Task data:
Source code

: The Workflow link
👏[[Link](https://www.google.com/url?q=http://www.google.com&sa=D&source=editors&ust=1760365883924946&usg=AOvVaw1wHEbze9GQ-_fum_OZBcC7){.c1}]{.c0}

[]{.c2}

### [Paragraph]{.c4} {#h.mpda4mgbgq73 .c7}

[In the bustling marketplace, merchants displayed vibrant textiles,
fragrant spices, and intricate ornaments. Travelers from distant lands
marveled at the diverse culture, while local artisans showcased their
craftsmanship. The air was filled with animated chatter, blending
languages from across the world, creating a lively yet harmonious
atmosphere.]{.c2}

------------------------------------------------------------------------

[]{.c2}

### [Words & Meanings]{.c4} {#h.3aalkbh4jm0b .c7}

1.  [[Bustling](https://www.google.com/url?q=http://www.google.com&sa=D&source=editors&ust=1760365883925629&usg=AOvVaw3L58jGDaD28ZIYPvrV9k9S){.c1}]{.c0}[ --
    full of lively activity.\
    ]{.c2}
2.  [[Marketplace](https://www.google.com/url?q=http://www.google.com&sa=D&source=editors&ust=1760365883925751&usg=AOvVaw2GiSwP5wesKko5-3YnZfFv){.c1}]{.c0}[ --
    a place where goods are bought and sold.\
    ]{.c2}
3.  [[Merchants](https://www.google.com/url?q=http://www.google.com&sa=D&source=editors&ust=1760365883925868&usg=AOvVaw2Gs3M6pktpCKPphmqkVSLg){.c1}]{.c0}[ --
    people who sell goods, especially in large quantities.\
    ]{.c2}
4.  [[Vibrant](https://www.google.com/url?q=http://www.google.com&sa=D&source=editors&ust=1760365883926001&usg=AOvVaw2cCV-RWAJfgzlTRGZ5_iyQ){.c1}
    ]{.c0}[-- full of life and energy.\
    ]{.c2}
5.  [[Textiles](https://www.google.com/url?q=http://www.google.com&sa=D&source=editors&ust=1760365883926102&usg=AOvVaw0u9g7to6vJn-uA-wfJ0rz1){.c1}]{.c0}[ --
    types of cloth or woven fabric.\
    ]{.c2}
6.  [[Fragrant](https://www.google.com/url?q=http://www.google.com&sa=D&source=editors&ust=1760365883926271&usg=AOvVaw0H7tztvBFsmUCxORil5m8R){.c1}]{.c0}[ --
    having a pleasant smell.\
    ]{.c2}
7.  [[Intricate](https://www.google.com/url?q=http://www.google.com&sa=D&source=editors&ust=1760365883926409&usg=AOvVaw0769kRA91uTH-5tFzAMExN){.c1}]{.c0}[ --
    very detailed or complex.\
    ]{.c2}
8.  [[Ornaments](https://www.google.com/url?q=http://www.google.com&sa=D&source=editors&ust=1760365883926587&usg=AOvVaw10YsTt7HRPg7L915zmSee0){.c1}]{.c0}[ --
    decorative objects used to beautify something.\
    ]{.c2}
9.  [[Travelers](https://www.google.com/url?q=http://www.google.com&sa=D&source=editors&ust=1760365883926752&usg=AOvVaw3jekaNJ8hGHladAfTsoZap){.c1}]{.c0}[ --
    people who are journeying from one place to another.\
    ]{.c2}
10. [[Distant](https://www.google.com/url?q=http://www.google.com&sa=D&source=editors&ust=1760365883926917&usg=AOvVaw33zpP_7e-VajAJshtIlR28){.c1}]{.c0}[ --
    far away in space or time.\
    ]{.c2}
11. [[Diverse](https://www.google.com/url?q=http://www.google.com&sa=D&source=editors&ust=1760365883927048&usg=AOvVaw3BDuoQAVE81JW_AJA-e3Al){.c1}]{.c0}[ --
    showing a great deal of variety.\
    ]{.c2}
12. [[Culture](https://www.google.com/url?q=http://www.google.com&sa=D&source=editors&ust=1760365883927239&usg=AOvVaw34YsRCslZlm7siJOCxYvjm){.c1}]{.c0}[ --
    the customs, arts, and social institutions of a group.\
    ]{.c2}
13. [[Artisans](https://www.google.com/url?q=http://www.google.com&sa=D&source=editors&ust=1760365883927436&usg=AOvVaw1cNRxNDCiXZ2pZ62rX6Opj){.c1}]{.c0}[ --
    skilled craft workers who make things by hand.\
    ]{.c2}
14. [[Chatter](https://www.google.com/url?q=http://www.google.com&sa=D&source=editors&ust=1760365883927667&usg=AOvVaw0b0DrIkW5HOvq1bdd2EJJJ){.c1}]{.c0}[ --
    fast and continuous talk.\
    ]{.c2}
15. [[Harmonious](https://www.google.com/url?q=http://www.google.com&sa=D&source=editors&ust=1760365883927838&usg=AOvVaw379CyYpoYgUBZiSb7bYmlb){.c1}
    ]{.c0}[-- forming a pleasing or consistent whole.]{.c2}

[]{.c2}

Task goal: Of all the entries above, repeat only the lines from the line that has "very detailed or complex.\" to the line that has "11. [[Diverse]", both lines included, exactly.

Written solution:
    very detailed or complex.\
    ]{.c2}
8.  [[Ornaments](https://www.google.com/url?q=http://www.google.com&sa=D&source=editors&ust=1760365883926587&usg=AOvVaw10YsTt7HRPg7L915zmSee0){.c1}]{.c0}[ --
    decorative objects used to beautify something.\
    ]{.c2}
9.  [[Travelers](https://www.google.com/url?q=http://www.google.com&sa=D&source=editors&ust=1760365883926752&usg=AOvVaw3jekaNJ8hGHladAfTsoZap){.c1}]{.c0}[ --
    people who are journeying from one place to another.\
    ]{.c2}
10. [[Distant](https://www.google.com/url?q=http://www.google.com&sa=D&source=editors&ust=1760365883926917&usg=AOvVaw33zpP_7e-VajAJshtIlR28){.c1}]{.c0}[ --
    far away in space or time.\
    ]{.c2}
11. [[Diverse](https://www.google.com/url?q=http://www.google.com&sa=D&source=editors&ust=1760365883927048&usg=AOvVaw3BDuoQAVE81JW_AJA-e3Al){.c1}]{.c0}[ --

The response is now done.